Annalisa Bucchieri
Arma bianca e cronaca nera
Da caccia, da pesca o semplicemente da cucina, il coltello nelle sue infinite versioni rimane il modo più facile ed economico per andare in giro armati
Negli ultimi mesi quando gli animi si accendono torna a luccicare la lama di un coltello, con esiti fatali quanto assurdi. La lite per un parcheggio, il battibecco tra condomini: motivi improbabili per rimetterci la vita. Quello che credevamo un ricordo da duello rusticano, legato all’immagine del bulletto di quartiere, quello che consideravamo ferro da malavita, da delitto d’onore lavato con il sangue, sorpassato e sovrastato dal rumore della stagione degli spari e delle bombe degli Anni di piombo, torna a riconquistarsi l’attenzione, diventando protagonista negativo di decine di casi di cronaca nera ogni settimana.

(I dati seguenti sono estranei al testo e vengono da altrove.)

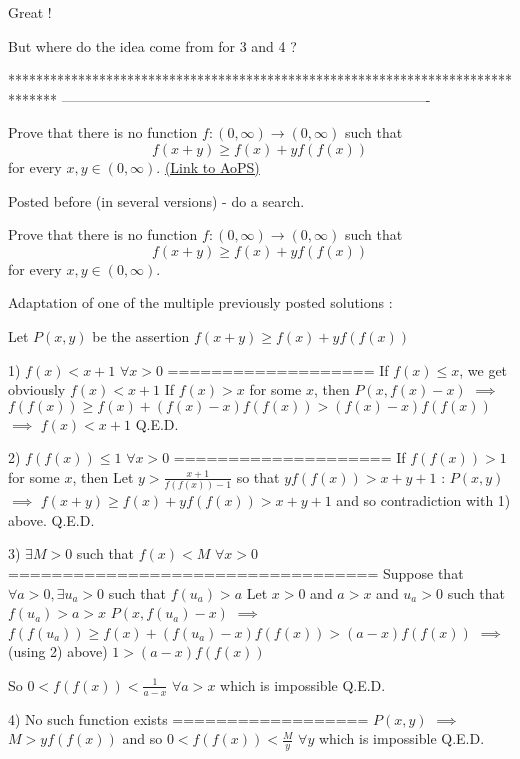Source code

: \begin{solution}
	Great ! 

But  where do the idea come from for 3 and 4 ?
\end{solution}
*******************************************************************************
-------------------------------------------------------------------------------

\begin{problem}
	Prove that there is no function $f:(0,\infty )\rightarrow (0,\infty)$ such that
\[f(x+y)\ge f(x)+yf(f(x)) \]
for every $x,y\in (0,\infty )$.
	\flushright \href{https://artofproblemsolving.com/community/c6h386866}{(Link to AoPS)}
\end{problem}



\begin{solution}
	Posted before (in several versions) - do a search.
\end{solution}



\begin{solution}
	\begin{tcolorbox}Prove that there is no function $f:(0,\infty )\rightarrow (0,\infty)$ such that
\[f(x+y)\ge f(x)+yf(f(x)) \]
for every $x,y\in (0,\infty )$.\end{tcolorbox}
Adaptation of one of the multiple previously posted solutions :

Let $P(x,y)$ be the assertion $f(x+y)\ge f(x)+yf(f(x))$

1) $f(x)< x+1$ $\forall x>0$
===================
If $f(x)\le x$, we get obviously $f(x)< x+1$
If $f(x)>x$ for some $x$, then $P(x,f(x)-x)$ $\implies$ $f(f(x))\ge f(x)+(f(x)-x)f(f(x))>(f(x)-x)f(f(x))$ $\implies$ $f(x)< x+1$
Q.E.D.

2) $f(f(x))\le 1$ $\forall x>0$
====================
If $f(f(x))>1$ for some $x$, then Let $y>\frac{x+1}{f(f(x))-1}$ so that $yf(f(x))>x+y+1$ : 
$P(x,y)$ $\implies$ $f(x+y)\ge f(x)+yf(f(x))>x+y+1$ and so contradiction with 1) above.
Q.E.D.

3) $\exists M>0$ such that $f(x)<M$ $\forall x>0$
==================================
Suppose that $\forall a>0,\exists u_a>0$ such that $f(u_a)>a$
Let $x>0$ and $a>x$ and $u_a>0$ such that $f(u_a)>a>x$
$P(x,f(u_a)-x)$ $\implies$ $f(f(u_a))\ge f(x)+(f(u_a)-x)f(f(x))>(a-x)f(f(x))$ $\implies$ (using 2) above) $1>(a-x)f(f(x))$

So $0<f(f(x))<\frac 1{a-x}$ $\forall a>x$ which is impossible
Q.E.D.

4) No such function exists
==================
$P(x,y)$ $\implies$ $M>yf(f(x))$ and so $0<f(f(x))<\frac My$ $\forall y$ which is impossible
Q.E.D.
\end{solution}



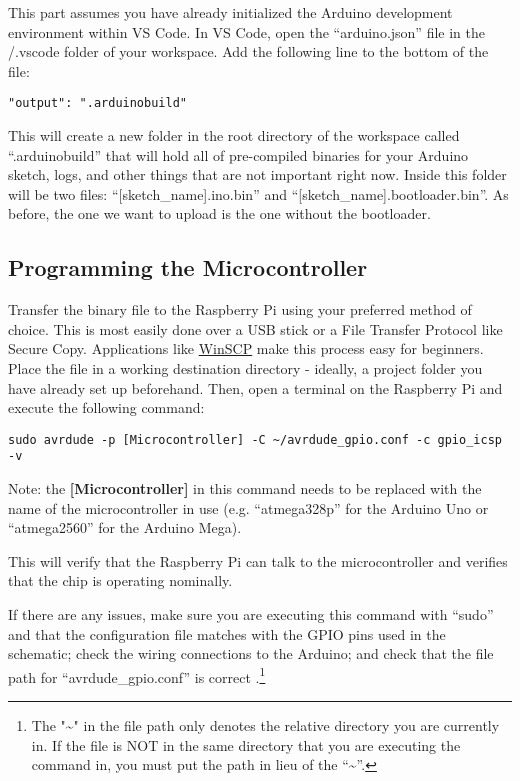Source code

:     This part assumes you have already initialized the Arduino development environment within VS Code.
    In VS Code, open the ``arduino.json'' file in the /.vscode folder of your workspace. Add the following line to the bottom of the file:

    \begin{lstlisting}[style=kaolstplain,linewidth=1.5\textwidth]
        "output": ".arduinobuild"
    \end{lstlisting}

    This will create a new folder in the root directory of the workspace called ``.arduinobuild'' that will hold all of pre-compiled binaries for your Arduino sketch, logs, and other things that are not important right now.
    Inside this folder will be two files: ``[sketch\_name].ino.bin'' and ``[sketch\_name].bootloader.bin''.
    As before, the one we want to upload is the one without the bootloader.\footnotemark[1]

    \subsection*{Programming the Microcontroller}

    Transfer the binary file to the Raspberry Pi using your preferred method of choice.
    This is most easily done over a USB stick or a File Transfer Protocol like Secure Copy.
    Applications like \href{https://winscp.net/eng/download.php}{WinSCP} make this process easy for beginners.
    Place the file in a working destination directory - ideally, a project folder you have already set up beforehand.
    Then, open a terminal on the Raspberry Pi and execute the following command:
    
    \begin{lstlisting}[style=kaolstplain,linewidth=1.5\textwidth]
        sudo avrdude -p [Microcontroller] -C ~/avrdude_gpio.conf -c gpio_icsp -v
    \end{lstlisting}

    Note: the \textbf{[Microcontroller]} in this command needs to be replaced with the name of the microcontroller in use (e.g. ``atmega328p'' for the Arduino Uno or ``atmega2560'' for the Arduino Mega).

    This will verify that the Raspberry Pi can talk to the microcontroller and verifies that the chip is operating nominally.

    If there are any issues, make sure you are executing this command with ``sudo'' and that the configuration file matches with the GPIO pins used in the schematic; check the wiring connections to the Arduino; and check that the file path for ``avrdude\_gpio.conf'' is correct .\footnote{The "\textasciitilde" in the file path only denotes the relative directory you are currently in. If the file is NOT in the same directory that you are executing the command in, you must put the path in lieu of the “\textasciitilde ”.}

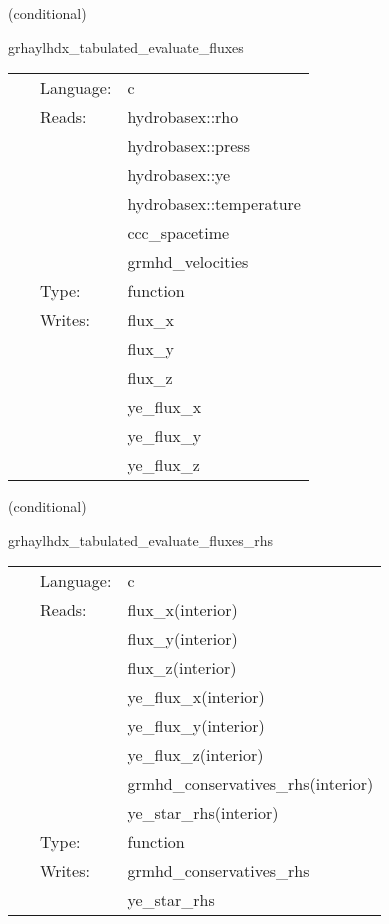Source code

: \vspace{5mm}

   (conditional) 

\hspace{5mm} grhaylhdx\_tabulated\_evaluate\_fluxes 

\hspace{5mm}{\it tabulated version of grhaylhdx\_evaluate\_fluxes } 


\hspace{5mm}

 \begin{tabular*}{160mm}{cll} 
~ & Language:  & c \\ 
~ & Reads:  & hydrobasex::rho \\ 
~& ~ &hydrobasex::press\\ 
~& ~ &hydrobasex::ye\\ 
~& ~ &hydrobasex::temperature\\ 
~& ~ &ccc\_spacetime\\ 
~& ~ &grmhd\_velocities\\ 
~ & Type:  & function \\ 
~ & Writes:  & flux\_x \\ 
~& ~ &flux\_y\\ 
~& ~ &flux\_z\\ 
~& ~ &ye\_flux\_x\\ 
~& ~ &ye\_flux\_y\\ 
~& ~ &ye\_flux\_z\\ 
\end{tabular*} 


\vspace{5mm}

   (conditional) 

\hspace{5mm} grhaylhdx\_tabulated\_evaluate\_fluxes\_rhs 

\hspace{5mm}{\it tabulated version of grhaylhdx\_evaluate\_fluxes\_rhs } 


\hspace{5mm}

 \begin{tabular*}{160mm}{cll} 
~ & Language:  & c \\ 
~ & Reads:  & flux\_x(interior) \\ 
~& ~ &flux\_y(interior)\\ 
~& ~ &flux\_z(interior)\\ 
~& ~ &ye\_flux\_x(interior)\\ 
~& ~ &ye\_flux\_y(interior)\\ 
~& ~ &ye\_flux\_z(interior)\\ 
~& ~ &grmhd\_conservatives\_rhs(interior)\\ 
~& ~ &ye\_star\_rhs(interior)\\ 
~ & Type:  & function \\ 
~ & Writes:  & grmhd\_conservatives\_rhs \\ 
~& ~ &ye\_star\_rhs\\ 
\end{tabular*}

Per lungo tempo è stato il leit motiv degli ultras violenti: la puncicata al tifoso rivale, colpito con il coltello al gluteo in modo da far male senza rischiare di uccidere. Una pratica “medievale” che si rinverdisce ad ogni grande incontro di calcio, pur nel complesso perfetto, come l’ultima finale di Champions league nella Capitale.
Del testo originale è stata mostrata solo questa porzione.